In the listing below, the line containing "- The UNIX Time-sharing System - A" marks the end; copy exactly every line from the first through that one.

--- MATERIAL SHOWN ---

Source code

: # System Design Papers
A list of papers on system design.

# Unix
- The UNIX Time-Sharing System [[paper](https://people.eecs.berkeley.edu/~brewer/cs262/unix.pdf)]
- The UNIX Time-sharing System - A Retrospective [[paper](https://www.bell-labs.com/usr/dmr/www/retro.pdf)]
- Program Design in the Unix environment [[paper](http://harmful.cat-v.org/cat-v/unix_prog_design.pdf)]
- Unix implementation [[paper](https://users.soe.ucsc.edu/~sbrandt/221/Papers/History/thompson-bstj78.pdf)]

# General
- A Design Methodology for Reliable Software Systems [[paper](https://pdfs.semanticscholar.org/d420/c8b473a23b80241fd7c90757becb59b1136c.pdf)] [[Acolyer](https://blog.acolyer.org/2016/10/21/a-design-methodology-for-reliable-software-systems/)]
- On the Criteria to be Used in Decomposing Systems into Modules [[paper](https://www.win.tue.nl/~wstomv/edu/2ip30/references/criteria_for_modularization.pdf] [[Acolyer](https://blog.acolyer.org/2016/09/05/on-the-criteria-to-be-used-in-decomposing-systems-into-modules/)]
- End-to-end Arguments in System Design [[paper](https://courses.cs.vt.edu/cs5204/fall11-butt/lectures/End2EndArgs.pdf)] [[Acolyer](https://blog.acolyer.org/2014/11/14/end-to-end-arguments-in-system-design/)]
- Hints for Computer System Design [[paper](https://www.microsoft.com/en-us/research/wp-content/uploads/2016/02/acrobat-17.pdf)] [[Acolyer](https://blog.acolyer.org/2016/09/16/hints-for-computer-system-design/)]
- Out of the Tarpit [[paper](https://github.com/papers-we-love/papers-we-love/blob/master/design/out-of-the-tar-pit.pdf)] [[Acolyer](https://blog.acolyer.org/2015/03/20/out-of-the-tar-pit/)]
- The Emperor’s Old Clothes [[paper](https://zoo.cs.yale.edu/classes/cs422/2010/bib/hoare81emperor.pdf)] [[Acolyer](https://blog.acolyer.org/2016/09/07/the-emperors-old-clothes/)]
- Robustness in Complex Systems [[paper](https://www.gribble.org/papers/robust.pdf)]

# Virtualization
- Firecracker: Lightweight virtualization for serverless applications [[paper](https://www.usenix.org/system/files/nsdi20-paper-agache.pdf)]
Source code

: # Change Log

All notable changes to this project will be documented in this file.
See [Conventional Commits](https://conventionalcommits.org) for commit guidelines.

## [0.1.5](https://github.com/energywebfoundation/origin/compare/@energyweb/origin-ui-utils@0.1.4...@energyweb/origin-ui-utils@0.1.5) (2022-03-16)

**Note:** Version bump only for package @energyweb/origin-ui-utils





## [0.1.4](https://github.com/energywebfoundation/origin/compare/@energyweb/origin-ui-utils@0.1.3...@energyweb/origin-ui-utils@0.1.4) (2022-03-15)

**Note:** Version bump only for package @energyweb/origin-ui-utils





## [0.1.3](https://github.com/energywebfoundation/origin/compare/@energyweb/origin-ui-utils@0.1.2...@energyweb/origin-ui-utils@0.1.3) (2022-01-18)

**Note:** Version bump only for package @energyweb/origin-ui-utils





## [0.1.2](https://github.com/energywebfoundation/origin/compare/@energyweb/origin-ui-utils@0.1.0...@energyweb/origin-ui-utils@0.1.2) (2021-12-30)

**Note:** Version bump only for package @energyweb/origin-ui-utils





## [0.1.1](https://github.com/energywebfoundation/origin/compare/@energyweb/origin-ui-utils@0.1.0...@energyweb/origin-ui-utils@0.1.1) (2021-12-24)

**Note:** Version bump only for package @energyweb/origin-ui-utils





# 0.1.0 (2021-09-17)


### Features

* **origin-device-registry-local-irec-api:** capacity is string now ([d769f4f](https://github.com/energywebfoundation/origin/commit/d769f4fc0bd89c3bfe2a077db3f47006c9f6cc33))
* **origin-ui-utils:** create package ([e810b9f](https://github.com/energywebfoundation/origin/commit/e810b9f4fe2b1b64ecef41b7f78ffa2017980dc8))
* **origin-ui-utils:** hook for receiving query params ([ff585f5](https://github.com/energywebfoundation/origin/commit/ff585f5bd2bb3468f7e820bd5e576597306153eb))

---

_WRITTEN ANSWER_
Source code

: # System Design Papers
A list of papers on system design.

# Unix
- The UNIX Time-Sharing System [[paper](https://people.eecs.berkeley.edu/~brewer/cs262/unix.pdf)]
- The UNIX Time-sharing System - A Retrospective [[paper](https://www.bell-labs.com/usr/dmr/www/retro.pdf)]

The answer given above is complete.